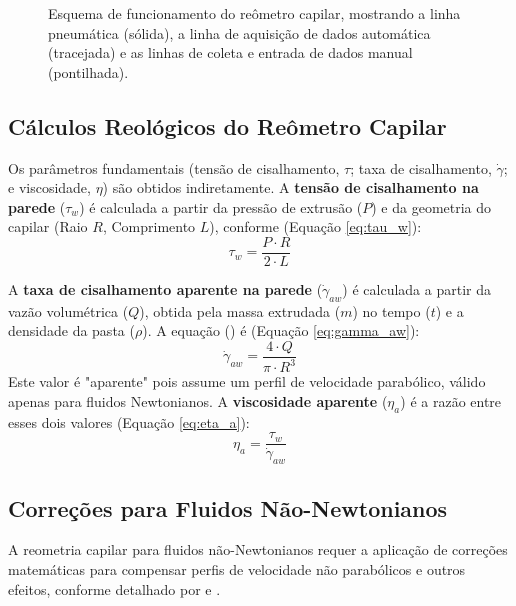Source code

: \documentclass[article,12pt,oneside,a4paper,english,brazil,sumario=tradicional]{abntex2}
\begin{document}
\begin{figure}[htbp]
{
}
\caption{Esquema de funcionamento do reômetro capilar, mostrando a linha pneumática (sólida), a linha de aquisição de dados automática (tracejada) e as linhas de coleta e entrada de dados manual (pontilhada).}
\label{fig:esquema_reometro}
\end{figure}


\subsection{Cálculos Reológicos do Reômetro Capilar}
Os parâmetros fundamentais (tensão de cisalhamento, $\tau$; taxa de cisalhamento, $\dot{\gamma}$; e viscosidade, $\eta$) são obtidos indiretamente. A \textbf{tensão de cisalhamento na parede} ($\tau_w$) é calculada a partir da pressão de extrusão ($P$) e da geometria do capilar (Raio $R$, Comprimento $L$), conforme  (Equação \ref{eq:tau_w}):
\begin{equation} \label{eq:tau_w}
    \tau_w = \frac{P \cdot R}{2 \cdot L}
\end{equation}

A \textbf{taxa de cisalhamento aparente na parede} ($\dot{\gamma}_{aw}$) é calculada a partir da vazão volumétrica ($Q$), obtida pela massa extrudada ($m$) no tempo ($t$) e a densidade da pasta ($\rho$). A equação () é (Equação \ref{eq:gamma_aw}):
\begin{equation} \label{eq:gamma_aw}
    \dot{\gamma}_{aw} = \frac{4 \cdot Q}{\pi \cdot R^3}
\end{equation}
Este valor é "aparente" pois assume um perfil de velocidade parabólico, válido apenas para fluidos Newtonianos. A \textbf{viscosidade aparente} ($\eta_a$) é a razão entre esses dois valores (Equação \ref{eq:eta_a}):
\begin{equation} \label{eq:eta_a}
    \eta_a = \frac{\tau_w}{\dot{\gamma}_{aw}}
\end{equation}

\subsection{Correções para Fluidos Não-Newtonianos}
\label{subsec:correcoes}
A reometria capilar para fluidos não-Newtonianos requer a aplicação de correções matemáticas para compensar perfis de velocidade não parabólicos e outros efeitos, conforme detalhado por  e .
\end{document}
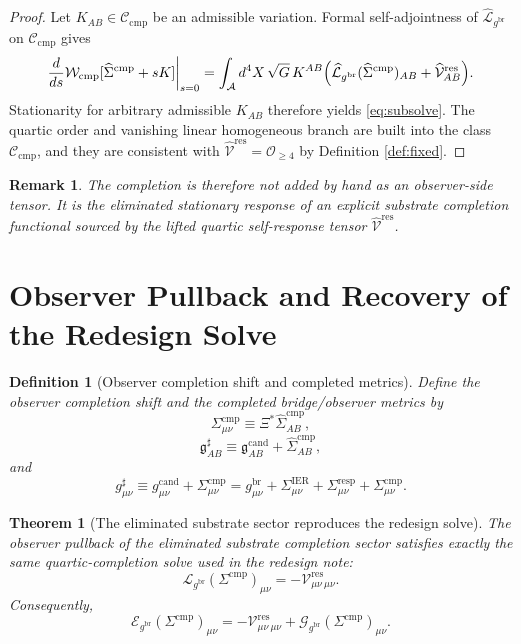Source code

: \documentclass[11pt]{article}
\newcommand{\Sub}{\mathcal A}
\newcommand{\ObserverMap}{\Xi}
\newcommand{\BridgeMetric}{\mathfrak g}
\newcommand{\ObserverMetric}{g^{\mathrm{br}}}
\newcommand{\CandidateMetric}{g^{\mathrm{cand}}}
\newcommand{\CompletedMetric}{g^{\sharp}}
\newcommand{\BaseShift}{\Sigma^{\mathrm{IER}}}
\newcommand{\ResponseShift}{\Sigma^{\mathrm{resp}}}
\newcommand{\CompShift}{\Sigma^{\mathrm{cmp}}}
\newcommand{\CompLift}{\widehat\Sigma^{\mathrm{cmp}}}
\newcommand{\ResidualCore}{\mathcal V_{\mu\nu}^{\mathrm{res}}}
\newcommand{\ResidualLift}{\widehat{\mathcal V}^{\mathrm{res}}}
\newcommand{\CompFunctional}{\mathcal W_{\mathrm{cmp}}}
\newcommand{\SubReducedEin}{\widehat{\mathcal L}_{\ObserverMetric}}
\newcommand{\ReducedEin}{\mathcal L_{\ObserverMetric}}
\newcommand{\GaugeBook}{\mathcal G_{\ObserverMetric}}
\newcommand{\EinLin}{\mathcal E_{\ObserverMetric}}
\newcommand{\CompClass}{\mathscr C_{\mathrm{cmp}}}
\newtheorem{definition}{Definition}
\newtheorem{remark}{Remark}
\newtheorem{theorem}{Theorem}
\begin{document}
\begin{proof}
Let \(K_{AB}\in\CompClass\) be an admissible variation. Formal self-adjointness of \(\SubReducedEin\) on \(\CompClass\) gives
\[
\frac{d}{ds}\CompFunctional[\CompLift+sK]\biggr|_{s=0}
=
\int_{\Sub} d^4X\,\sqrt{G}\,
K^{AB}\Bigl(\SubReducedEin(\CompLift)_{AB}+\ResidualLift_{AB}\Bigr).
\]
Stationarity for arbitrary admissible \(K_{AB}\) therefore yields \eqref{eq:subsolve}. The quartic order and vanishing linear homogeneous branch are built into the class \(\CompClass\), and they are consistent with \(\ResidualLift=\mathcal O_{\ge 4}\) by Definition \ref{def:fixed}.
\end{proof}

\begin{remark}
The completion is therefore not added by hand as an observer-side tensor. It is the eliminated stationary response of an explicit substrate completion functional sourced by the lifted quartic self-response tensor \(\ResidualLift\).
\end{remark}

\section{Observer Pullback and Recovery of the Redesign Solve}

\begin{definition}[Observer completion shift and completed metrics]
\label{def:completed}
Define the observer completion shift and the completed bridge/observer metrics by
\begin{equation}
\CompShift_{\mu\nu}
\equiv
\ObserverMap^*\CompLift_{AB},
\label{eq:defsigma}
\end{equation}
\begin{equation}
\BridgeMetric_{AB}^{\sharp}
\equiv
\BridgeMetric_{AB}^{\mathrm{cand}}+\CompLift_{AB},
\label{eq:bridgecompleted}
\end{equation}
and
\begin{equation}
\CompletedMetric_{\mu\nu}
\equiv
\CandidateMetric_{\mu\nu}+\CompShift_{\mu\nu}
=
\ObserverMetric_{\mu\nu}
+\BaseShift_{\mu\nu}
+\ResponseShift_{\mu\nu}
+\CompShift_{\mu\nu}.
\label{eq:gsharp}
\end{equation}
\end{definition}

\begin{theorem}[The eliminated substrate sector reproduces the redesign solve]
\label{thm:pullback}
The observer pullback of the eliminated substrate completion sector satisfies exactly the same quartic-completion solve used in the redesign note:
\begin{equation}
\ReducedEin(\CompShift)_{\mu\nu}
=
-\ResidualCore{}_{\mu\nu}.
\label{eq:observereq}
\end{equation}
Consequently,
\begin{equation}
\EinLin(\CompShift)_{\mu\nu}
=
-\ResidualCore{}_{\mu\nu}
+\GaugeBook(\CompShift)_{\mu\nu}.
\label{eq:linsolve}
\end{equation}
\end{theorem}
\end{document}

· · · · · · ·

PROBLEM REQUIREMENTS ▸
Every line above that holds "frac" should be copied out.

TASK ANSWER ▸
    \tau_w = \frac{P \cdot R}{2 \cdot L}
    \dot{\gamma}_{aw} = \frac{4 \cdot Q}{\pi \cdot R^3}
    \eta_a = \frac{\tau_w}{\dot{\gamma}_{aw}}
\frac{d}{ds}\CompFunctional[\CompLift+sK]\biggr|_{s=0}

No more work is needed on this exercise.